_Your instructions_
Could you please retype all of the entries exactly as they appear?

_Dataset entries_

▽

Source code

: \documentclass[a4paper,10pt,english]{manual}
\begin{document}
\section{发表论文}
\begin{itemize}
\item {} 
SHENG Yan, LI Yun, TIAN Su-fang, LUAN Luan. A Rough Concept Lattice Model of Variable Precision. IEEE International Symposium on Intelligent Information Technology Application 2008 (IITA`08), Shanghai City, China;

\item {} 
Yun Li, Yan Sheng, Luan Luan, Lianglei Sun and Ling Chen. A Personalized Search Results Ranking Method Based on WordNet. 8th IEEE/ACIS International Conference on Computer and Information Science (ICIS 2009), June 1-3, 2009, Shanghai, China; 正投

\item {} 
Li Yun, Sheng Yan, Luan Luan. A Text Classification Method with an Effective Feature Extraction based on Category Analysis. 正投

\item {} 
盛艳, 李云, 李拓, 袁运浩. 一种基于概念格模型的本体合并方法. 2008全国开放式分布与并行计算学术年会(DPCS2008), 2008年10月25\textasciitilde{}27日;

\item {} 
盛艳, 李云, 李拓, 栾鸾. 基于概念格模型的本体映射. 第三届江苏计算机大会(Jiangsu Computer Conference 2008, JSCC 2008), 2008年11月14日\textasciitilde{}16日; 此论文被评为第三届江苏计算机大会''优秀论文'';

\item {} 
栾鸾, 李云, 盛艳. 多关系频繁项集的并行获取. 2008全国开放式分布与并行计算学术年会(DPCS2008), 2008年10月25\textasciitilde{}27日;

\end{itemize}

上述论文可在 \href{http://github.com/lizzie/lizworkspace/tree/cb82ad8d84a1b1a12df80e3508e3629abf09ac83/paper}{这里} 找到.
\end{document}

△

_Solution to this problem_
Source code

: \documentclass[a4paper,10pt,english]{manual}
\begin{document}
\section{发表论文}
\begin{itemize}
\item {} 
SHENG Yan, LI Yun, TIAN Su-fang, LUAN Luan. A Rough Concept Lattice Model of Variable Precision. IEEE International Symposium on Intelligent Information Technology Application 2008 (IITA`08), Shanghai City, China;

\item {} 
Yun Li, Yan Sheng, Luan Luan, Lianglei Sun and Ling Chen. A Personalized Search Results Ranking Method Based on WordNet. 8th IEEE/ACIS International Conference on Computer and Information Science (ICIS 2009), June 1-3, 2009, Shanghai, China; 正投

\item {} 
Li Yun, Sheng Yan, Luan Luan. A Text Classification Method with an Effective Feature Extraction based on Category Analysis. 正投

\item {} 
盛艳, 李云, 李拓, 袁运浩. 一种基于概念格模型的本体合并方法. 2008全国开放式分布与并行计算学术年会(DPCS2008), 2008年10月25\textasciitilde{}27日;

\item {} 
盛艳, 李云, 李拓, 栾鸾. 基于概念格模型的本体映射. 第三届江苏计算机大会(Jiangsu Computer Conference 2008, JSCC 2008), 2008年11月14日\textasciitilde{}16日; 此论文被评为第三届江苏计算机大会''优秀论文'';

\item {} 
栾鸾, 李云, 盛艳. 多关系频繁项集的并行获取. 2008全国开放式分布与并行计算学术年会(DPCS2008), 2008年10月25\textasciitilde{}27日;

\end{itemize}

上述论文可在 \href{http://github.com/lizzie/lizworkspace/tree/cb82ad8d84a1b1a12df80e3508e3629abf09ac83/paper}{这里} 找到.
\end{document}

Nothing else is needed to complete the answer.